Фронда. Блеск и ничтожество советской интеллигенции - стр. 8
Инстинктивно чувствуя уникальность советского опыта, общество восславило именно те книги, которые подчеркивали отличие бытия советского человека, делали его неповторимым в масштабах земного шара. «Советская литература 1920-х годов примерно как нынешняя молодежь: на 90 процентов ужасна, но на оставшиеся 10 – гениальна, и если бы мы сегодня оказались современниками Платонова, Пастернака, Ильфа и Петрова, просто должны были благодарить судьбу…», – отмечает все тот же Д. Быков (12). В нашей работе, поскольку она не является литературоведческой, мы сконцентрируем описание литературного процесса, ограничим его анализом трех книг, которые стали культовыми для разных эпох существования Советской власти; истинных шедевров, хотя и дошедших до читателя в разное время, но которые оказали определяющее влияние на мировосприятие миллионов наших соотечественников.
Если мы посмотрим мемуары общественных деятелей и представителей советской культуры, нельзя не обратить внимание, как часто используется в них стилистика, а то и прямые цитаты из бессмертной дилогии об Остапе Бендере. Обаятельный персонаж, рожденный фантазией Ильи Ильфа и Евгения Петрова, стал культовым персонажем. Значительно меньше мы обращаем внимание, что авторы дотошно демонстрируют нам тщательно прописанное полотно всей советской жизни периода 1920-х и начала 1930-х годов. Между тем, вне окружающего контекста невозможно понять и в полной мере осмыслить успех дилогии, особенно во время хрущевской оттепели, когда они стали настольными книгами для подрастающего поколения. Реалистичность фона, на котором разворачиваются события, позволяют нам назвать дилогию подлинной энциклопедией жизни в СССР.
Как впрочем, и другое культовое произведение эпохи – «Мастер и Маргарита» Михаила Булгакова.
Созданные современниками и друзьями – Ильфом/Петровым и Булгаковым – художественные произведения дошли до читателей порознь: «Мастер и Маргарита» опубликован только в середине 1960-х годов. Поэтическая история любви в тоталитарном государстве (впрочем, обычные интеллигенты его так еще не называли), религиозное наполнение (сенсация в атеистической стране) и сатирическая составляющая, зло обличающая то, что в тридцатые виделось отдельными недостатками, а в шестидесятые оказалось родовыми пятнами всего общественного строя, обусловили грандиозный успех книги. Знание «Мастера и Маргариты» до сих пор является признаком хоть какой-нибудь образованности.
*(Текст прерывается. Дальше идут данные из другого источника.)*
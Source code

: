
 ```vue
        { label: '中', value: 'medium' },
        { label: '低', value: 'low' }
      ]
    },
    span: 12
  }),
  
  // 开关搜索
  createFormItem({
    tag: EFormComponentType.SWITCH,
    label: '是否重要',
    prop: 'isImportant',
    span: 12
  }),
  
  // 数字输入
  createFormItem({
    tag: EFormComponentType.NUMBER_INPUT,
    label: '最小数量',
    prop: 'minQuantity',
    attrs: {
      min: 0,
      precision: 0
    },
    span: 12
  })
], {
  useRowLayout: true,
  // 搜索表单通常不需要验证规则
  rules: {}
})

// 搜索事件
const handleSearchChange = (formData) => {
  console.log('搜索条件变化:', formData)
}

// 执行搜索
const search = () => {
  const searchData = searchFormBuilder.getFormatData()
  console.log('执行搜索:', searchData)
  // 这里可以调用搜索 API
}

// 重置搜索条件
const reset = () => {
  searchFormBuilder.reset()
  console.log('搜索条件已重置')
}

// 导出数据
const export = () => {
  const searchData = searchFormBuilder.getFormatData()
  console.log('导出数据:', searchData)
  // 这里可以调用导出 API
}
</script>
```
И, наконец, получившая в «эпоху застоя» огромную популярность «поэма» (как ее именовал сам автор) Венедикта Ерофеева «Москва – Петушки». Удивительный пример того, как самиздат смог породить и распространить многотысячными тиражами неказистую, казалось бы, историю едущего в электричке пьющего мужичонки – человека, ставшего символом поколения и отношения этого поколения к окружающему миру. Как и положено великому произведению, сиюминутное бытописательство и стёб со временем отшелушились, и уступили место заложенным в книге философским обобщениям.